* _Exercise instructions_: In the entries that follow, the first line to write out is the one containing "RStudio, Tableau, Git", and the last is the one containing "in group projects.". Reproduce that stretch exactly, with nothing before or after it.

* _Data records_:
○ ○ ○ ○ ○
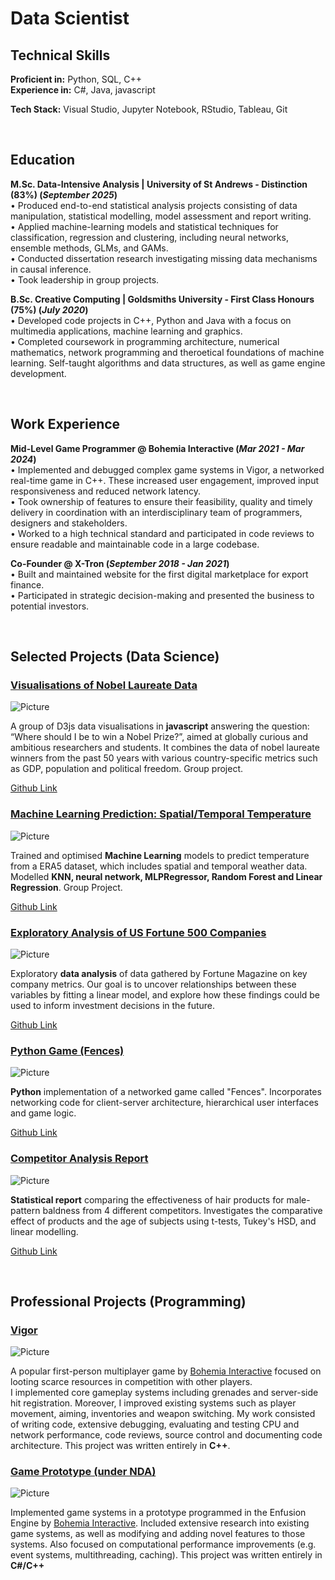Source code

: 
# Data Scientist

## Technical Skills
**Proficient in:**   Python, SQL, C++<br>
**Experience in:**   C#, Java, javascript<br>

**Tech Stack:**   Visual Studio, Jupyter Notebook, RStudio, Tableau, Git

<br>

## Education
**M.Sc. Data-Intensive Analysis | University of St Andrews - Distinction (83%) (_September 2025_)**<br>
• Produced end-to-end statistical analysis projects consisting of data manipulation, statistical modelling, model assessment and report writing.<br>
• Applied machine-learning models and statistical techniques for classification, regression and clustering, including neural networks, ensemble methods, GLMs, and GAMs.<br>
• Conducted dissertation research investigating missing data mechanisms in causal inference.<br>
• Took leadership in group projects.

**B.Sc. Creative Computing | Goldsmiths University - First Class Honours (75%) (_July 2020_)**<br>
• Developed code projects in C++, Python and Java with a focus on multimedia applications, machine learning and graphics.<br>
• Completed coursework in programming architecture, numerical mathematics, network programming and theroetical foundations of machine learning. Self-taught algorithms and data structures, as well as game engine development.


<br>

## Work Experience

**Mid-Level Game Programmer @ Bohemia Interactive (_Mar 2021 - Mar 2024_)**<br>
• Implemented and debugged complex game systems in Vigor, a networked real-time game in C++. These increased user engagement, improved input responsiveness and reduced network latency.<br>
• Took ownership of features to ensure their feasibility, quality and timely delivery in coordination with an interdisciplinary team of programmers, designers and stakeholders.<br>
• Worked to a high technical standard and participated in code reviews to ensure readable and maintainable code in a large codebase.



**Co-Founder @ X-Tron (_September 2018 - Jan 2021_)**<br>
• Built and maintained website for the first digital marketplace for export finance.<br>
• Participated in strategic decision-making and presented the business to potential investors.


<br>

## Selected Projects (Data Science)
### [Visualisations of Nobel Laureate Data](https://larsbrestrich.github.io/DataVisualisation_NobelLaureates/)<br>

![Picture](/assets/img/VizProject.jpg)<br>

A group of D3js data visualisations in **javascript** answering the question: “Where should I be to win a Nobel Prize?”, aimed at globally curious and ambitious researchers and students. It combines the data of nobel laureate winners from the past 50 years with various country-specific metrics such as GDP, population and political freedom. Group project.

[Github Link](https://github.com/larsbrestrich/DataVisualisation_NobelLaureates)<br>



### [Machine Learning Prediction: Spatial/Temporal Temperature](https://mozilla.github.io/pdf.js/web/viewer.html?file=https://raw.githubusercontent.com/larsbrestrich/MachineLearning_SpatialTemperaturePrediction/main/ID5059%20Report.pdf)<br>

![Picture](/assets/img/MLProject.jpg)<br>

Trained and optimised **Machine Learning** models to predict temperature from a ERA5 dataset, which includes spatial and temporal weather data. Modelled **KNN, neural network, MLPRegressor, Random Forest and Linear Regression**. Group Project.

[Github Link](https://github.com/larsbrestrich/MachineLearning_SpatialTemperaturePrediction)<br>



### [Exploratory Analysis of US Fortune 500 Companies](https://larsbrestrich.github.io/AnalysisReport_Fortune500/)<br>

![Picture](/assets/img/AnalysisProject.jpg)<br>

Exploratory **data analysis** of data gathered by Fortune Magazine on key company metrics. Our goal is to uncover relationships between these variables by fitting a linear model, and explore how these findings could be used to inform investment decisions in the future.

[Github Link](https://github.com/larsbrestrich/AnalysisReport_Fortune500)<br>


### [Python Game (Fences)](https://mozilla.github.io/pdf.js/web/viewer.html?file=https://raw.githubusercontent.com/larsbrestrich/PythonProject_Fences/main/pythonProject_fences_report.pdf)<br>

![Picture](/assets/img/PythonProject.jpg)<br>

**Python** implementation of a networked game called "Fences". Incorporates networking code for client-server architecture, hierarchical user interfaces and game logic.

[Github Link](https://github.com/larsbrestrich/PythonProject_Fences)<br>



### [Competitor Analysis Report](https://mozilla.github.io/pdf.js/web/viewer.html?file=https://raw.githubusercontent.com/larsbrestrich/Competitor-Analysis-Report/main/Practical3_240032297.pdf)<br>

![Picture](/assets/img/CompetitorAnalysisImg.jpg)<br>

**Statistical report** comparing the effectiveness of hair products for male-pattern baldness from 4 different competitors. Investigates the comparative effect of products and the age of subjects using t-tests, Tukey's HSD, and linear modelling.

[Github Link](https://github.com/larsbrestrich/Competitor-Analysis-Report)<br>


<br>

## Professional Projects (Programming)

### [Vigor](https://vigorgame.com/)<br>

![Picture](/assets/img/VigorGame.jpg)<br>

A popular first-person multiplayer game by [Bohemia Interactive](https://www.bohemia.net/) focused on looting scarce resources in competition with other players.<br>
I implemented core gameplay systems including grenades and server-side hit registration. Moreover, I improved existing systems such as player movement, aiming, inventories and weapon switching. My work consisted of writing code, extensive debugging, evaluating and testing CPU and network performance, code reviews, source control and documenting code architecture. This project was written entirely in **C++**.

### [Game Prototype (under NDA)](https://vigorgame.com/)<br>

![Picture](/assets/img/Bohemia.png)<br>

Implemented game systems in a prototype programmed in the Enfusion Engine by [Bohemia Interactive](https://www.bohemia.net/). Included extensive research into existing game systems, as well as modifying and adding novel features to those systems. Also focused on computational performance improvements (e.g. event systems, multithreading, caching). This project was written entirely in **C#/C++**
○ ○ ○ ○ ○
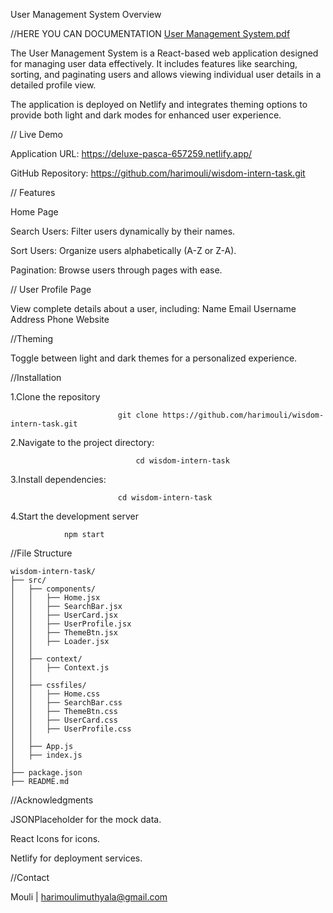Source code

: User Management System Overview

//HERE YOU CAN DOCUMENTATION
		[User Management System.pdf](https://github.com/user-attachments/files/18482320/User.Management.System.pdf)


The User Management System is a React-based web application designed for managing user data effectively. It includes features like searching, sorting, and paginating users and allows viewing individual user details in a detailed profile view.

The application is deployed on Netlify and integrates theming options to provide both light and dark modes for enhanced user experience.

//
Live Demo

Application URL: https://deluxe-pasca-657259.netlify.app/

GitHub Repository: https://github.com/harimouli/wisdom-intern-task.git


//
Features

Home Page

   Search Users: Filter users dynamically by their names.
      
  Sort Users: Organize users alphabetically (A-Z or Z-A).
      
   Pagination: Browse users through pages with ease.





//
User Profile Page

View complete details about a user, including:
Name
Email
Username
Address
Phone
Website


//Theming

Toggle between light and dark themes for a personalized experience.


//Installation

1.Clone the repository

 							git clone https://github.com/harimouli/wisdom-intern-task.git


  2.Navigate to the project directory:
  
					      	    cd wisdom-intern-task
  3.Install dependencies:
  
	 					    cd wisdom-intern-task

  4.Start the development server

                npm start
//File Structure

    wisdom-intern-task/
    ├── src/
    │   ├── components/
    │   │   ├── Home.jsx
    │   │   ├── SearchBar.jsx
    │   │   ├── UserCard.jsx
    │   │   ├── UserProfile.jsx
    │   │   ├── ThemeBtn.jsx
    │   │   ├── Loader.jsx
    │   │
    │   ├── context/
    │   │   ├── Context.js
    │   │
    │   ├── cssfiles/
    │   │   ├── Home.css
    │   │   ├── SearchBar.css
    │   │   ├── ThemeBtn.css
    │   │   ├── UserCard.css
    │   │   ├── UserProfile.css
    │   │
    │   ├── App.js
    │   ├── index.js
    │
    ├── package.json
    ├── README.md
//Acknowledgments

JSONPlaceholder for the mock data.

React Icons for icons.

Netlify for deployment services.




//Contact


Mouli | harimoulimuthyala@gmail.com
○ ○ ○ ○ ○
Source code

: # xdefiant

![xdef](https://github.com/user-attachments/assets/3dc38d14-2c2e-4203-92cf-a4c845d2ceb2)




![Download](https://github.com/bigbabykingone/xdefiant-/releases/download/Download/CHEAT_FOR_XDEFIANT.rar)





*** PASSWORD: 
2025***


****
○ ○ ○ ○ ○
* _Task output_:
**Tech Stack:**   Visual Studio, Jupyter Notebook, RStudio, Tableau, Git

<br>

## Education
**M.Sc. Data-Intensive Analysis | University of St Andrews - Distinction (83%) (_September 2025_)**<br>
• Produced end-to-end statistical analysis projects consisting of data manipulation, statistical modelling, model assessment and report writing.<br>
• Applied machine-learning models and statistical techniques for classification, regression and clustering, including neural networks, ensemble methods, GLMs, and GAMs.<br>
• Conducted dissertation research investigating missing data mechanisms in causal inference.<br>
• Took leadership in group projects.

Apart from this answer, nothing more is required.